2- Mescitlerin Allah’ın evi olduğunu düşünüp Cenâb-ı Hakk’tan korkarak girmek.

Allah’u Teâlâ Sûre-i Bakara, Âyet 114’te: Onlar için lâyık olan, mescitlere Allah’tan korkarak girmekti″ diye buyurmaktadır:

Dünyâ kelâmı konuşur ve kendinden başkasının hâlini inceler ise yine olmaz. Allah’u Teâlâ’nın evine gittim. Allah’u Teâlâ burada beni görüyor. Benim kendimden başkasını gör­memem ve düşünmemem lâzım. Çünkü korkan kimse ancak kendini düşünür. Mescitte başkasının yanlış hareketlerini araştıran kimse, oraya korkarak girmediğinden dolayıdır. Anlatacağını, söyleyeceğini dışarıda söylesin. Vaazda halka, ″Edille-i Şer’iyye (kitap, sünnet, icmâ ve kıyas)″ ile hitap etmek, öğretmek, eğitmek ola­bilir. O söylerken de yine Allah’u Teâlâ’nın korkusu ve sevgisi kendinde devamlı olması lâzımdır.

3- Mescitlere girerken önce sağ ayağını atarak girmek, çıkarkenden de önce sol ayağını atarak çıkmak ve girerken ve çıkarken Peygamberimiz Sallallâhu aleyhi ve sellem üzerine Salavât-ı Şerife getirmek. Zîrâ bu hususta Resûlullah Sallallâhu aleyhi ve sellem şöyle buyurmuştur:

اِذَا دَخَلَ أَحَدُكُمْ الْمَسْجِدَ فَلْيُسَلِّمْ عَلَى النَّبِيِّ صَلَّى اللّٰهُ عَلَيْهِ وَسَلَّمَ وَلْيَقُلْ اللّٰهُمَّ افْتَحْ لِي أَبْوَابَ رَحْمَتِكَ وَاِذَا خَرَجَ فَلْيُسَلِّمْ عَلَى النَّبِيِّ صَلَّى اللّٰهُ عَلَيْهِ وَسَلَّمَ وَلْيَقُلْ اللّٰهُمَّ اعْصِمْنِي مِنَ الشَّيْطَانِ الرَّجِيمِ (ه عن أبى هريرة)

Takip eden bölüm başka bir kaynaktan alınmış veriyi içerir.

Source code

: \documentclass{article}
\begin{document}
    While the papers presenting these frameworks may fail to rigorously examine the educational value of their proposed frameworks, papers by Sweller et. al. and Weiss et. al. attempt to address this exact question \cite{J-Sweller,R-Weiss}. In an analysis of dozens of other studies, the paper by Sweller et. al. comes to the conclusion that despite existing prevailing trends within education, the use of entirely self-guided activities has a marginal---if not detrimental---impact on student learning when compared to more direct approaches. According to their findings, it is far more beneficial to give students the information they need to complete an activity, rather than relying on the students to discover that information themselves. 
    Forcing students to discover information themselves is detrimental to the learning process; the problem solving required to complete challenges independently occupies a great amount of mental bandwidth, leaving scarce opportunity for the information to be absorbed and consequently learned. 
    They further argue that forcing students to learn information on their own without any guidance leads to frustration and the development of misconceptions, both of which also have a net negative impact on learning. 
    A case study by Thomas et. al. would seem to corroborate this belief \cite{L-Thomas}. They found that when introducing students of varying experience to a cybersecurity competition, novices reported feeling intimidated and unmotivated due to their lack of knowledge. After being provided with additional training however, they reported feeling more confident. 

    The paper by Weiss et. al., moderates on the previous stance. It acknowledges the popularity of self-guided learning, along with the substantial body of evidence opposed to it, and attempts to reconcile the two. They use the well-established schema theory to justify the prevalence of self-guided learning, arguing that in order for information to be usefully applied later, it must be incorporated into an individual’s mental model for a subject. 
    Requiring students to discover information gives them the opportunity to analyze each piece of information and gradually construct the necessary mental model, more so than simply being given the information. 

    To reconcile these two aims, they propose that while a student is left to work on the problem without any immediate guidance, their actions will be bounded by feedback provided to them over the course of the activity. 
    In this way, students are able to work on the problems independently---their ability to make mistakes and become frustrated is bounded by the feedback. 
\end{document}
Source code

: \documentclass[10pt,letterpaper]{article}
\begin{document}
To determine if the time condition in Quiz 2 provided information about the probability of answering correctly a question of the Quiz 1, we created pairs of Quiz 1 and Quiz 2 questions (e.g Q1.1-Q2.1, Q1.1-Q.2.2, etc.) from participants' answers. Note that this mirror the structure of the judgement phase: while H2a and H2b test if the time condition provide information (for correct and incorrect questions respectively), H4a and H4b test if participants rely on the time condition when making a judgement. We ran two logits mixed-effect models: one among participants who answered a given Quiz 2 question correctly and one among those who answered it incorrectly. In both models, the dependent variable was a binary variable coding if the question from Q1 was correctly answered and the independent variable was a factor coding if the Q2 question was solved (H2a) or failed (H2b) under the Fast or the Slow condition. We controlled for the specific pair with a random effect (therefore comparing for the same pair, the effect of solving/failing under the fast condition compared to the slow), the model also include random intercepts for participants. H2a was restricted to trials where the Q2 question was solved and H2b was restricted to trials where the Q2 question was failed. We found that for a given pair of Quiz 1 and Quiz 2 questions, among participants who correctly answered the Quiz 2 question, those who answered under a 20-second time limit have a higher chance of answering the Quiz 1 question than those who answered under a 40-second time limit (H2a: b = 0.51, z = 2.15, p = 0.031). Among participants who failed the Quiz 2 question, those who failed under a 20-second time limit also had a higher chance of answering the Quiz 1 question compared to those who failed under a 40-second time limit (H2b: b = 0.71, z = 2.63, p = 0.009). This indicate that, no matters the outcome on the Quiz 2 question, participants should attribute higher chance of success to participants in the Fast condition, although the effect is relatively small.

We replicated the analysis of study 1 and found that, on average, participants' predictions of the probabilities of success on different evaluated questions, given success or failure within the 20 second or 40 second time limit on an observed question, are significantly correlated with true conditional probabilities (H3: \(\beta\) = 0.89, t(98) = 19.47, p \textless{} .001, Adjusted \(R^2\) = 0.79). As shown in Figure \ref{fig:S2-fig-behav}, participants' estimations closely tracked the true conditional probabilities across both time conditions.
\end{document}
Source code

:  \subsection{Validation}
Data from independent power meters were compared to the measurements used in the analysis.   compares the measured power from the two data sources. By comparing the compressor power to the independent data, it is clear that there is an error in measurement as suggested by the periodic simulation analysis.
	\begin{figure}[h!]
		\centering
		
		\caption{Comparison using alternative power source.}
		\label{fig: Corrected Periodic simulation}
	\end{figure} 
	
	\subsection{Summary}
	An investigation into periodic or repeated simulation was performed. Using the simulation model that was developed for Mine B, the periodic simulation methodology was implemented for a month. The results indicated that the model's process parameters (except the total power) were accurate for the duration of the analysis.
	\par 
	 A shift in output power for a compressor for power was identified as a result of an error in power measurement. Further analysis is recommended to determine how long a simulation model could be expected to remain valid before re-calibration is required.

Sizden birisi mescide girdiği zaman, benim üzerime salavât getirsin ve sonra şöyle desin: ″Allâhümmeftah lî ebvâbe Rahmetike (Allah’ım! Rahmet kapılarını bana aç) Mescitten çıkınca da, benim üzerime salavât getirsin ve şöyle desin: ″Allâhümma’sımnî mineş-şeytânirracîm (Allah’ım! Beni Allah’ın dergahından kovulmuş şeytanın şerrinden koru).[5]

4- Mescide girerken başları örtülü olarak girmek. Zîrâ Resûlullah Sallallâhu aleyhi ve sellem şöyle buyurmuştur:

اِئْتُوا الْمَسَاجِدَ حُسَّرًا وَمُقْنِعِينَ فَاِنَّ ذَلِكَ مِنْ سِيمَاءِ الْمُسْلِمِينَ. (عد وابن عساكر عن على)

″Mescitlere başları örtülü halde gelin! Çünkü başları örtmek, Müslümanların sîmâsındandır (özelliklerindendir).″[6]

Demek ki; Allah’u Teâlâ’dan korkmak, camiye girerken başlıyor. Yirmi dört saatin tümünde Allah’u Teâlâ’nın korkusu, sevgisi kendisinde olması lâzım. En aşağısı; camiye giderken muhakkak başını örtsün ve Allah’u Teâlâ’dan korkarak gitsin demektir. Caminin içinde serbest, başı da açık ve Allah’u Teâlâ’dan korkarak durmayan kimse, bu Hadis-i Şerife muhalefet etmiş olur.

5- Mescide girince, şâyet halk ders veya zikir ile meşgul olmadan oturuyor ise selâm vermek. Eğer mescitte kimse yoksa veya halk namazda ise, kendi duyacağı şekilde:

اَلسَّلَامُ عَلَيْنَا وَعَلَى عِبَادِ اللّٰهِ الصَّالِحِينَ

″Esselâmü aleynâ ve alâ ibâdillâhi’s-sâlihîn (Selâm, üzerimize ve ibâdet edip amel-i sâlih işleyenlerin üzerine olsun)″ demek müstehabdır.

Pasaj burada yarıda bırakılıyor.